*** Data ***

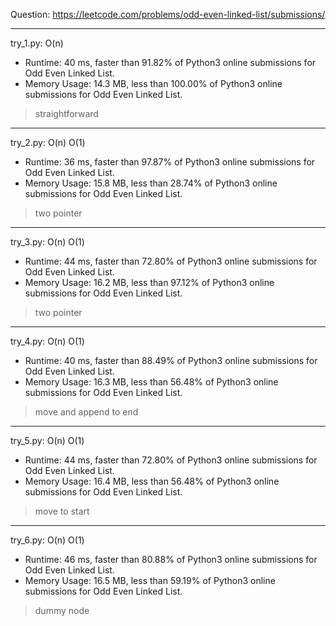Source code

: Question: https://leetcode.com/problems/odd-even-linked-list/submissions/

---

try_1.py: O(n)

* Runtime: 40 ms, faster than 91.82% of Python3 online submissions for Odd Even Linked List.
* Memory Usage: 14.3 MB, less than 100.00% of Python3 online submissions for Odd Even Linked List.

> straightforward

---

try_2.py: O(n) O(1)

* Runtime: 36 ms, faster than 97.87% of Python3 online submissions for Odd Even Linked List.
* Memory Usage: 15.8 MB, less than 28.74% of Python3 online submissions for Odd Even Linked List.

> two pointer

---

try_3.py: O(n) O(1)

* Runtime: 44 ms, faster than 72.80% of Python3 online submissions for Odd Even Linked List.
* Memory Usage: 16.2 MB, less than 97.12% of Python3 online submissions for Odd Even Linked List.

> two pointer

---

try_4.py: O(n) O(1)

* Runtime: 40 ms, faster than 88.49% of Python3 online submissions for Odd Even Linked List.
* Memory Usage: 16.3 MB, less than 56.48% of Python3 online submissions for Odd Even Linked List.

> move and append to end

---

try_5.py: O(n) O(1)

* Runtime: 44 ms, faster than 72.80% of Python3 online submissions for Odd Even Linked List.
* Memory Usage: 16.4 MB, less than 56.48% of Python3 online submissions for Odd Even Linked List.

> move to start

---

try_6.py: O(n) O(1)

* Runtime: 46 ms, faster than 80.88% of Python3 online submissions for Odd Even Linked List.
* Memory Usage: 16.5 MB, less than 59.19% of Python3 online submissions for Odd Even Linked List.

> dummy node
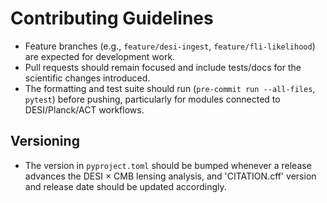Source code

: # Contributing Guidelines

- Feature branches (e.g., `feature/desi-ingest`, `feature/fli-likelihood`) are
  expected for development work.
- Pull requests should remain focused and include tests/docs for the scientific
  changes introduced.
- The formatting and test suite should run (`pre-commit run --all-files`,
  `pytest`) before pushing, particularly for modules connected to
  DESI/Planck/ACT workflows.

## Versioning
- The version in `pyproject.toml` should be bumped whenever a release advances
  the DESI × CMB lensing analysis, and 'CITATION.cff' version and release date should be updated accordingly.
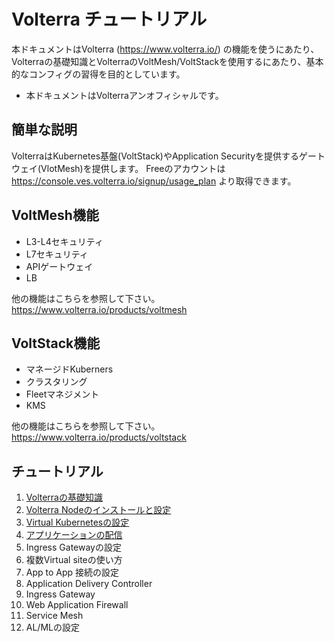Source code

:# Volterra チュートリアル

本ドキュメントはVolterra (<https://www.volterra.io/>) の機能を使うにあたり、Volterraの基礎知識とVolterraのVoltMesh/VoltStackを使用するにあたり、基本的なコンフィグの習得を目的としています。

* 本ドキュメントはVolterraアンオフィシャルです。

## 簡単な説明

VolterraはKubernetes基盤(VoltStack)やApplication Securityを提供するゲートウェイ(VlotMesh)を提供します。
Freeのアカウントは <https://console.ves.volterra.io/signup/usage_plan> より取得できます。

## VoltMesh機能

* L3-L4セキュリティ
* L7セキュリティ
* APIゲートウェイ
* LB

他の機能はこちらを参照して下さい。<https://www.volterra.io/products/voltmesh>

## VoltStack機能

* マネージドKuberners
* クラスタリング
* Fleetマネジメント
* KMS

他の機能はこちらを参照して下さい。<https://www.volterra.io/products/voltstack>

## チュートリアル

1. [Volterraの基礎知識](./docs/1_volterra-tutorial.md)
2. [Volterra Nodeのインストールと設定](./docs/2_volterra-install.md)
3. [Virtual Kubernetesの設定](./docs/3_virtual_kubernetes.md)
4. [アプリケーションの配信](./docs/4_ingress_gateway.md)
5. Ingress Gatewayの設定
6. 複数Virtual siteの使い方
7. App to App 接続の設定
8. Application Delivery Controller
9. Ingress Gateway
10. Web Application Firewall
11. Service Mesh
12. AL/MLの設定
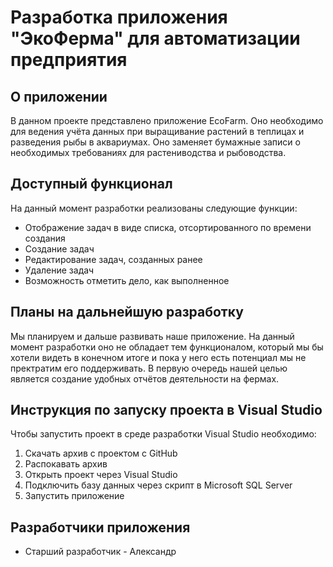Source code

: # Разработка приложения "ЭкоФерма" для автоматизации предприятия
## О приложении
В данном проекте представлено приложение EcoFarm. Оно необходимо для ведения учёта данных при выращивание растений в теплицах и разведения рыбы в аквариумах. Оно заменяет бумажные записи о необходимых требованиях для растениводства и рыбоводства.
## Доступный функционал
На данный момент разработки реализованы следующие функции:
- Отображение задач в виде списка, отсортированного по времени создания
- Создание задач
- Редактирование задач, созданных ранее
- Удаление задач
- Возможность отметить дело, как выполненное
## Планы на дальнейшую разработку
Мы планируем и дальше развивать наше приложение. На данный момент разработки оно не обладает тем функционалом, который мы бы хотели видеть в конечном итоге и пока у него есть потенциал мы не пректратим его поддерживать. В первую очередь нашей целью является создание удобных отчётов деятельности на фермах. 
## Инструкция по запуску проекта в Visual Studio
Чтобы запустить проект в среде разработки Visual Studio необходимо:
1. Скачать архив с проектом с GitHub
2. Распокавать архив
3. Открыть проект через Visual Studio
4. Подключить базу данных через скрипт в Microsoft SQL Server
5. Запустить приложение
## Разработчики приложения
- Старший разработчик - Александр
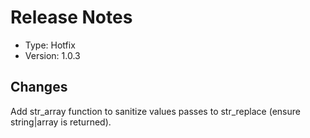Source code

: # Release Notes

* Type: Hotfix
* Version: 1.0.3

## Changes

Add str_array function to sanitize values passes to str_replace (ensure string|array is returned).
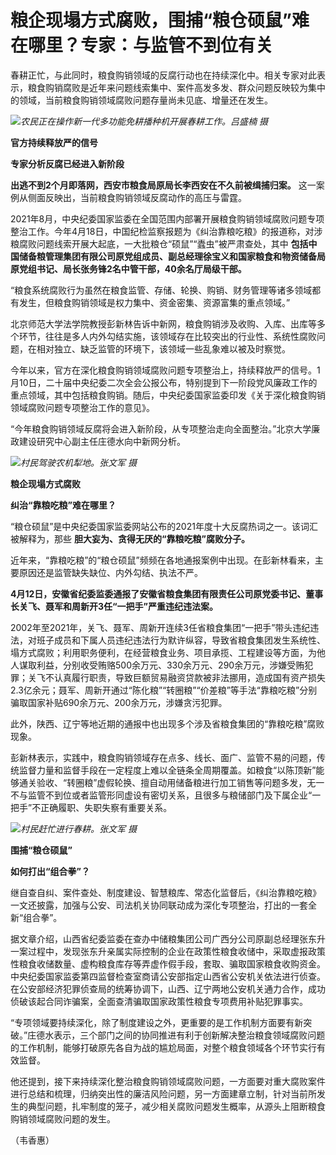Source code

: # 粮企现塌方式腐败，围捕“粮仓硕鼠”难在哪里？专家：与监管不到位有关

春耕正忙，与此同时，粮食购销领域的反腐行动也在持续深化中。相关专家对此表示，粮食购销腐败是近年来问题线索集中、案件高发多发、群众问题反映较为集中的领域，当前粮食购销领域腐败问题存量尚未见底、增量还在发生。

![](https://inews.gtimg.com/om_bt/OX7T54K8plgmvqCd3a4L74w2d1ZCGM1i1x8qcPTmd4IAoAA/1000)_农民正在操作新一代多功能免耕播种机开展春耕工作。吕盛楠
摄_

**官方持续释放严的信号**

**专家分析反腐已经进入新阶段**

**出逃不到2个月即落网，西安市粮食局原局长李西安在不久前被缉捕归案。** 这一案例从侧面反映出，当前粮食购销领域反腐动作的高压与雷霆。

2021年8月，中央纪委国家监委在全国范围内部署开展粮食购销领域腐败问题专项整治工作。今年4月18日，中国纪检监察报题为《纠治靠粮吃粮》的报道称，对涉粮腐败问题线索开展大起底，一大批粮仓“硕鼠”“蠹虫”被严肃查处，其中
**包括中国储备粮管理集团有限公司原党组成员、副总经理徐宝义和国家粮食和物资储备局原党组书记、局长张务锋2名中管干部，40余名厅局级干部。**

“粮食系统腐败行为虽然在粮食监管、存储、轮换、购销、财务管理等诸多领域都有发生，但粮食购销领域是权力集中、资金密集、资源富集的重点领域。”

北京师范大学法学院教授彭新林告诉中新网，粮食购销涉及收购、入库、出库等多个环节，往往是多人内外勾结实施，该领域存在比较突出的行业性、系统性腐败问题，在相对独立、缺乏监管的环境下，该领域一些乱象难以被及时察觉。

今年以来，官方在深化粮食购销领域腐败问题专项整治上，持续释放严的信号。1月10日，二十届中央纪委二次全会公报公布，特别提到下一阶段党风廉政工作的重点领域，其中包括粮食购销。随后，中央纪委国家监委印发《关于深化粮食购销领域腐败问题专项整治工作的意见》。

“今年粮食购销领域反腐将会进入新阶段，从专项整治走向全面整治。”北京大学廉政建设研究中心副主任庄德水向中新网分析。

![](https://inews.gtimg.com/om_bt/O-mFjiAchSw5436Ynwm8toG-7WBZiYBZMBuWFByrhYGx0AA/1000)_村民驾驶农机犁地。张文军
摄_

**粮企现塌方式腐败**

**纠治“靠粮吃粮”难在哪里？**

“粮仓硕鼠”是中央纪委国家监委网站公布的2021年度十大反腐热词之一。该词汇被解释为，那些 **胆大妄为、贪得无厌的“靠粮吃粮”腐败分子。**

近年来，“靠粮吃粮”的“粮仓硕鼠”频频在各地通报案例中出现。在彭新林看来，主要原因还是监管缺失缺位、内外勾结、执法不严。

**4月12日，安徽省纪委监委通报了安徽省粮食集团有限责任公司原党委书记、董事长关飞、聂军和周新开3任“一把手”严重违纪违法案。**

2002年至2021年，关飞、聂军、周新开连续3任省粮食集团“一把手”带头违纪违法，对班子成员和下属人员违纪违法行为默许纵容，导致省粮食集团发生系统性、塌方式腐败；利用职务便利，在经营粮食业务、项目承揽、工程建设等方面，为他人谋取利益，分别收受贿赂500余万元、330余万元、290余万元，涉嫌受贿犯罪；关飞不认真履行职责，导致巨额贸易融资贷款被非法挪用，造成国有资产损失2.3亿余元；聂军、周新开通过“陈化粮”“转圈粮”“价差粮”等手法“靠粮吃粮”分别骗取国家补贴690余万元、200余万元，涉嫌贪污犯罪。

此外，陕西、辽宁等地近期的通报中也出现多个涉及省粮食集团的“靠粮吃粮”腐败现象。

彭新林表示，实践中，粮食购销领域存在点多、线长、面广、监管不易的问题，传统监督力量和监督手段在一定程度上难以全链条全周期覆盖。如粮食“以陈顶新”能够通关验收、“转圈粮”虚假轮换、擅自动用储备粮进行加工销售等问题多发，无一不与监管不到位或者监管形同虚设有密切关系，且很多与粮储部门及下属企业“一把手”不正确履职、失职失察有重要关系。

![](https://inews.gtimg.com/om_bt/OZ9ItA3qsDiKypuhuAkvTUEjmvdRi_WU1-cIvHBKEVfG8AA/1000)_村民赶忙进行春耕。张文军
摄_

**围捕“粮仓硕鼠”**

**如何打出“组合拳”？**

继自查自纠、案件查处、制度建设、智慧粮库、常态化监督后，《纠治靠粮吃粮》一文还披露，加强与公安、司法机关协同联动成为深化专项整治，打出的一套全新“组合拳”。

据文章介绍，山西省纪委监委在查办中储粮集团公司广西分公司原副总经理张东升一案过程中，发现张东升亲属实际控制的企业在政策性粮食收储中，采取虚报政策性粮食收储数量、虚构粮食库存等弄虚作假手段，套取、骗取国家粮食收购资金。中央纪委国家监委第四监督检查室商请公安部指定山西省公安机关依法进行侦查。在公安部经济犯罪侦查局的统筹协调下，山西、辽宁两地公安机关通力合作，成功侦破该起合同诈骗案，全面查清骗取国家政策性粮食专项费用补贴犯罪事实。

“专项领域要持续深化，除了制度建设之外，更重要的是工作机制方面要有新突破。”庄德水表示，三个部门之间的协同推进有利于创新解决整治粮食领域腐败问题的工作机制，能够打破原先各自为战的尴尬局面，对整个粮食领域各个环节实行有效监督。

他还提到，接下来持续深化整治粮食购销领域腐败问题，一方面要对重大腐败案件进行总结和梳理，归纳突出性的廉洁风险问题，另一方面建章立制，针对当前所发生的典型问题，扎牢制度的笼子，减少相关腐败问题发生概率，从源头上阻断粮食购销领域腐败问题的发生。

（韦香惠）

*** End of Data ***

*Exercise description*
In the records above, find the line with "4. [アプリケーションの配" and the line with "## О приложении". Write out exactly those lines and every one between, with no pictures and no other lines.

*Answer to the exercise*
4. [アプリケーションの配信](./docs/4_ingress_gateway.md)
5. Ingress Gatewayの設定
6. 複数Virtual siteの使い方
7. App to App 接続の設定
8. Application Delivery Controller
9. Ingress Gateway
10. Web Application Firewall
11. Service Mesh
12. AL/MLの設定
Source code

: # Разработка приложения "ЭкоФерма" для автоматизации предприятия
## О приложении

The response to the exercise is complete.